First Christian Church (Disciples of Christ) is part of a movement that began in the early 1800's called the Restoration Movement. It's beliefs are simple:


All Christians are brothers and sisters in Christ.

All Christians are ministers of the Gospel.

We have no creed but Christ.

We have no book but the Bible.

We have no law but love.


In seeking to recreate the New Testament Church, we believe in salvation through Jesus Christ only, and recognize the practice of believer's baptism by immersion and of the celebration of the Lord's Supper every Sunday. We practice the belief that God revealed Himself to humankind through the incarnation of Jesus Christ and, as His followers, we have the joy and responsibility of serving Him in this world by:


Sharing the message of salvation with those who don't know Him.

Working to further the Kingdom of God on earth through outreach ministries.

Faithfully working together as a body to love and support our other Christians in the struggles of life and in carrying out our various ministries.


Sometime after beginning of the 20th century, Princeton had a population of five to six hundred people. Around 1905, a corps of engineers came in to survey for a new railroad which was to run from Norfolk, VA, to Deepwater, WV. By 1906, construction had begun on the railroad, and in 1907 the first train came to Princeton. With the establishment of the Virginian Railway shops in Princeton, the town began to boom.

At that time a great number of families in Princeton held membership in the various Christian Churches in the County: Goodwin’s Chapel, Willowton, Bluefield and Calfee Memorial. Since there was no Christian Church in Princeton, these families worshipped with the Baptists, the Presbyterians, and the Methodists, but longed for a church of their own.
Hal Bailey, Milton Warren Christie, and Brother James H. (Uncle Jimmy) Johnston spent much of their time talking and visiting among those of like faith. Late in 1906 or early in 1907, at the urging of these three, about twenty Princetonians met to make arrangements for a revival to be conducted by the Rev.
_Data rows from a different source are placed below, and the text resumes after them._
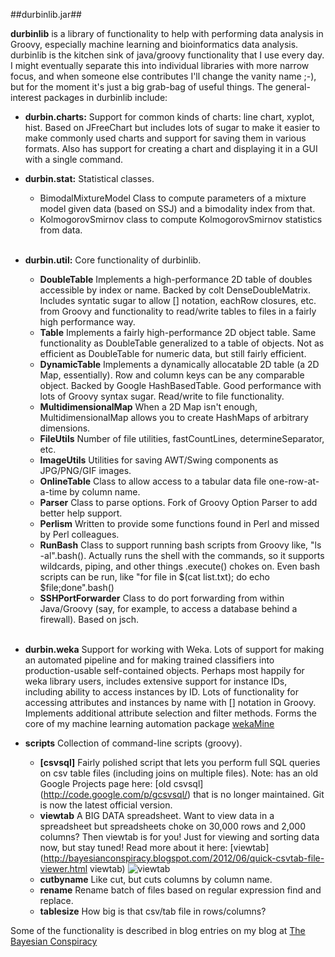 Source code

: ##durbinlib.jar##

**durbinlib** is a library of functionality to help with performing data analysis in Groovy, especially machine learning and bioinformatics data analysis.  durbinlib is the kitchen sink of java/groovy functionality that I use every day.  I might eventually separate this into individual libraries with more narrow focus, and when someone else contributes I'll change the vanity name ;-), but for the moment it's just a big grab-bag of useful things.  The general-interest packages in durbinlib include:

* **durbin.charts:**  Support for common kinds of charts: line chart, xyplot, hist.  Based on JFreeChart but includes lots of sugar to make it easier to make commonly used charts and support for saving them in various formats. Also has support for creating a chart and displaying it in a GUI with a single command. 

* **durbin.stat:**  Statistical classes.  
    * BimodalMixtureModel Class to compute parameters of a mixture model given data (based on SSJ) and a bimodality index from that. 
    * KolmogorovSmirnov class to compute KolmogorovSmirnov statistics from data.<br><br>
* **durbin.util:** Core functionality of durbinlib.  
    * **DoubleTable**  Implements a high-performance 2D table of doubles accessible by index or name. Backed by colt DenseDoubleMatrix.  Includes syntatic sugar to allow [] notation, eachRow closures, etc. from Groovy and functionality to read/write tables to files in a fairly high performance way. 
    * **Table** Implements a fairly high-performance 2D object table.  Same functionality as DoubleTable generalized to a table of objects.  Not as efficient as DoubleTable for numeric data, but still fairly efficient.
    * **DynamicTable**  Implements a dynamically allocatable 2D table (a 2D Map, essentially).  Row and column keys can be any comparable object.  Backed by Google HashBasedTable.  Good performance with lots of Groovy syntax sugar. Read/write to file functionality.  
    * **MultidimensionalMap**  When a 2D Map isn't enough, MultidimensionalMap allows you to create HashMaps of arbitrary dimensions.  
    * **FileUtils** Number of file utilities, fastCountLines, determineSeparator, etc. 
    * **ImageUtils** Utilities for saving AWT/Swing components as JPG/PNG/GIF images.  
    * **OnlineTable** Class to allow access to a tabular data file one-row-at-a-time by column name. 
    * **Parser** Class to parse options.  Fork of Groovy Option Parser to add better help support. 
    * **Perlism** Written to provide some functions found in Perl and missed by Perl colleagues. 
    * **RunBash** Class to support running bash scripts from Groovy like,  "ls -al".bash().  Actually runs the shell with the commands, so it supports wildcards, piping, and other things .execute() chokes on.  Even bash scripts can be run, like "for file in $(cat list.txt); do echo $file;done".bash()
    * **SSHPortForwarder** Class to do port forwarding from within Java/Groovy (say, for example, to access a database behind a firewall).  Based on jsch.  <br><br>

* **durbin.weka** Support for working with Weka.  Lots of support for making an automated pipeline and for making trained classifiers into production-usable self-contained objects.  Perhaps most happily for weka library users, includes extensive support for instance IDs, including ability to access instances by ID.  Lots of functionality for accessing attributes and instances by name with [] notation in Groovy. Implements additional attribute selection and filter methods.  Forms the core of my machine learning automation package [wekaMine](http://jdurbin.github.com/wekaMine/) 

* **scripts** Collection of command-line scripts (groovy). 
    * **[csvsql]**  Fairly polished script that lets you perform full SQL queries on csv table files (including joins on multiple files).  Note: has an old Google Projects page here: [old csvsql] (http://code.google.com/p/gcsvsql/) that is no longer maintained.  Git is now the latest official version.   
    * **viewtab** A BIG DATA spreadsheet.  Want to view data in a spreadsheet but spreadsheets choke on 30,000 rows and 2,000 columns?  Then viewtab is for you! Just for viewing and sorting data now, but stay tuned!  Read more about it here: [viewtab] (http://bayesianconspiracy.blogspot.com/2012/06/quick-csvtab-file-viewer.html viewtab)
    ![viewtab](https://raw.github.com/jdurbin/durbinlib/master/img/viewtab.jpg)         
    * **cutbyname** Like cut, but cuts columns by column name. 
    * **rename** Rename batch of files based on regular expression find and replace. 
    * **tablesize**  How big is that csv/tab file in rows/columns? 

Some of the functionality is described in blog entries on my blog at [The Bayesian Conspiracy](http://bayesianconspiracy.blogspot.com)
George F. Crites of Hiram, Ohio, who was associated with the Ohio Christian Missionary Society. The revival was held in the spring of 1907 in the Old Presbyterian Church on North Walker Street. At the conclusion of the revival, the church was organized with fifty-two members. 

Recognizing that Princeton was developing in the direction of the train depot at the end of Mercer Street, the congregation borrowed two thousand dollars from Mrs. Joe Alvis in July of 1907 to buy the large lot at the corner of Eighth and Straley on which they erected a nine thousand dollar church in the English style with a bell tower. The cornerstone was laid in 1909 and the church was dedicated on July 24, 1910. Stained glass windows were donated by families of the church and one large window was donated by the Odd Fellows. This original building served the congregation from 1910 to 1928 and was replaced by the current building, which was built in two stages. To accommodate the growing membership, plans were drawn in 1921 for an education building with a large fellowship hall; however, work was not started on this building until 1927.  The cornerstone laying was held on October 14, 1928 and the finished building was dedicated in 1929.  The need for a sanctuary for worship was great but the church was heavily in debt.  Under the leadership of Pastor Frank L. Stuck, members worked to be “Debt Free by ’43.”  On May 3, 1948, members were happy to witness the ground-breaking for a Gothic-style structure on the site of the first church.  This new addition has a sanctuary that seats 500 people, a chapel that seats 80 people, classrooms, and a ladies parlor.


Completed in early 1951, the building was dedicated on March 18. 1951. Parking became a problem for many members.  In 1991, under the leadership of Peery Mooney, the much-needed parking lot on the west side of the church was purchased from the City of Princeton.